My stomach churns. A girlfriend? No, I would’ve known…right? “He hasn’t specifically said so, but I think at this point it would have come up. I’m at the shop enough that I’d have met her or heard about her, right?”
Unless I do know about her. Alex is gorgeous, older than me, and she’s known Ben a lot longer. But I’d have noticed if they were together, wouldn’t I? And today after Ben invited her to come along with us, she said no and gave me an encouraging smile. That’s girl code. She was practically telling me to go for it— She wouldn’t have done that if they were dating.
“Guys can hide that shit if they want to, but since he’s not moving in on you, I can’t imagine why he’d hide something,” Jasmine says. “That’s usually reserved for the cheating scumbags.”
I flop back onto my bed, clutching A Confederacy of Dunces to my chest. The rest of the book is probably going to pale in comparison to the parts we read together. “Maybe I’m just wrong about all of this. Maybe he’s not into me like that.”
“A guy doesn’t end up alone in a girl’s dorm room on a Friday night, lying on her bed, if he’s not into her at least a little bit,” Sean interrupts.
Jasmine and I stare at him, and he shrugs one massive shoulder. “I’m just saying this was a situation. You don’t get there by accident. He had to want to on some level.”

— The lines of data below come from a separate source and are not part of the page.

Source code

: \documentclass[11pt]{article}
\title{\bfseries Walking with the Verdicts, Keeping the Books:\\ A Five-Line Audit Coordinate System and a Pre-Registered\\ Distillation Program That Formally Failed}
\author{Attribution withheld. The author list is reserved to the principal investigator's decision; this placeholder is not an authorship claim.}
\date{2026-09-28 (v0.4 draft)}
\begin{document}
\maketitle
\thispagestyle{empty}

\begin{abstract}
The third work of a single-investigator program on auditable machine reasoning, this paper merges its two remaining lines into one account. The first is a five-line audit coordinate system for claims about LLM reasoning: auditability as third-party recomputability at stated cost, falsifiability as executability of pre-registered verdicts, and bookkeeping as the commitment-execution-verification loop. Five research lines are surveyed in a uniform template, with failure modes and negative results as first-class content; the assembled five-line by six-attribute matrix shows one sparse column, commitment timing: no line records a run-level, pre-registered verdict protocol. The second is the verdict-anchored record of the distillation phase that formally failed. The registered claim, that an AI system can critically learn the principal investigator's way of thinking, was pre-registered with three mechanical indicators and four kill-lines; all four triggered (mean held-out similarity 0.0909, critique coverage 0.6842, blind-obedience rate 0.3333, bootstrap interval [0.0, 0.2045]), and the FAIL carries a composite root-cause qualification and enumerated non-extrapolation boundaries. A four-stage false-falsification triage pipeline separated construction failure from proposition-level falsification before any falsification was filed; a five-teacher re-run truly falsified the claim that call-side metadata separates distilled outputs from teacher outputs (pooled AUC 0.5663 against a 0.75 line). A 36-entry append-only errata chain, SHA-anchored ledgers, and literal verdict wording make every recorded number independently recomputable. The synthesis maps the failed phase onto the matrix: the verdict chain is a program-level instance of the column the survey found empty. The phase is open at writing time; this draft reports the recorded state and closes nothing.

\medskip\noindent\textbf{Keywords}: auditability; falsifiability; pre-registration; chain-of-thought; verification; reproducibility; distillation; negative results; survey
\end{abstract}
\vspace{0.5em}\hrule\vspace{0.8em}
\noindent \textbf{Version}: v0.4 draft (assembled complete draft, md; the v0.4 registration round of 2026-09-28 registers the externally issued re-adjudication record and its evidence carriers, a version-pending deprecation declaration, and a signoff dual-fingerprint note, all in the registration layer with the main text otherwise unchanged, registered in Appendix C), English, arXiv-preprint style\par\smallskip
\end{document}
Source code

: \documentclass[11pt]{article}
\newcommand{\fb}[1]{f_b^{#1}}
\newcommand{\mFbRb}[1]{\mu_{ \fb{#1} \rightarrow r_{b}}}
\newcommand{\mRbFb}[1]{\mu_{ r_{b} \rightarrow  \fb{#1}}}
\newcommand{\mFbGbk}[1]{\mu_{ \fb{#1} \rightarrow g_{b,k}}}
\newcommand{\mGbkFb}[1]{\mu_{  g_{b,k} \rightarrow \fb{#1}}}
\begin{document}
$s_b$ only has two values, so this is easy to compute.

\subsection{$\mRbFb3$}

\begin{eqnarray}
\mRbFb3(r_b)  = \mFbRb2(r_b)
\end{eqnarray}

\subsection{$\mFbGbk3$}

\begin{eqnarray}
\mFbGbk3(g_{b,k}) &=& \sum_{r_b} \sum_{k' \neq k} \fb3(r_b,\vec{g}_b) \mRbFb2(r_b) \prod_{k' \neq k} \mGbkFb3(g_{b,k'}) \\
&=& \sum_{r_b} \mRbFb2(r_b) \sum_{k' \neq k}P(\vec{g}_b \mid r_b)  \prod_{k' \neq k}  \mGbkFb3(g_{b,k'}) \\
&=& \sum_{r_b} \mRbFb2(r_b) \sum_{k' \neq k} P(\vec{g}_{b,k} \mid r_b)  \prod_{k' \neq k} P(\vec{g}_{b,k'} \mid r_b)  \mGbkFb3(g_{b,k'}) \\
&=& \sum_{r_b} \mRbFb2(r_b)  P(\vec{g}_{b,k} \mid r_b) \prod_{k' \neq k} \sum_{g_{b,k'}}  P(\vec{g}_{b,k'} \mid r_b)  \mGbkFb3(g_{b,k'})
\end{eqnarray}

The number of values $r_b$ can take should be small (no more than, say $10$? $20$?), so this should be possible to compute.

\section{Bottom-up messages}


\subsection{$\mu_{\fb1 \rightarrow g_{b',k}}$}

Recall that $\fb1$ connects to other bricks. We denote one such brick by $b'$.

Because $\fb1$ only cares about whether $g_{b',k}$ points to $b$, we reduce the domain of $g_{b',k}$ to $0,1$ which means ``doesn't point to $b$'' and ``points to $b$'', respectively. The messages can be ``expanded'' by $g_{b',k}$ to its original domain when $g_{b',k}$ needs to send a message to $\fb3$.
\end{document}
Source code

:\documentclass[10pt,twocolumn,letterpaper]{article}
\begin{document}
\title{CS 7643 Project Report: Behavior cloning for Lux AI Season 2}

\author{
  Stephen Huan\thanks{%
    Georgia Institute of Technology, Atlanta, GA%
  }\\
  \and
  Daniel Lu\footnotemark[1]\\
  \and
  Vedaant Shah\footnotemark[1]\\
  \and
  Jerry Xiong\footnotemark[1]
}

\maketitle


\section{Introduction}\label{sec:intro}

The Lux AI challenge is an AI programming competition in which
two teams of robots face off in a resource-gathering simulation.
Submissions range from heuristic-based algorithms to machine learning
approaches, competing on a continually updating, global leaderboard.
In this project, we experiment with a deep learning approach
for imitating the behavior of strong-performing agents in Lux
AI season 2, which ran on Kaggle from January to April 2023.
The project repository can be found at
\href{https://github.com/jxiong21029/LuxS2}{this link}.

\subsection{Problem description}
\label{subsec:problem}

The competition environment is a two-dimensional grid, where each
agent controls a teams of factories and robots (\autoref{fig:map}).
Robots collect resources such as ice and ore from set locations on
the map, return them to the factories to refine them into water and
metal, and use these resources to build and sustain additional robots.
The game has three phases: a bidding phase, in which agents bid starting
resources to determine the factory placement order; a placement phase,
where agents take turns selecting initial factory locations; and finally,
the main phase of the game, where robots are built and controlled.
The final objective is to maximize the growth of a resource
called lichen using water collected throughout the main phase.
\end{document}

Sean’s right. Ben’s eyes were wary as we looked at each other, but there was also interest. And the way he looked at my mouth… For a split second, he was thinking about it. “So why did he bolt out of here?”
Sean holds up his hands. “Who knows? Maybe the dude’s got some hang-ups or something.”
I groan and close my eyes. “Well, whatever it is, I’m pretty sure it means I’m out of luck.”
Jasmine sits on the edge of my bed. “You going to be okay? We just stopped by so I could grab my calculus book, but I can stay if you want me to.”
“No, that’s really nice of you, but I’m fine.”
Jasmine smiles and squeezes my knee. “Maybe you need to take control of this and make the first move,” she says. “Just putting it out there. Think about it.”
I wave them both out the door. I should forget about it at least for tonight, but when I lie on my bed and stare at the ceiling, I can’t help it— Ben’s stare haunts me for the rest of the night.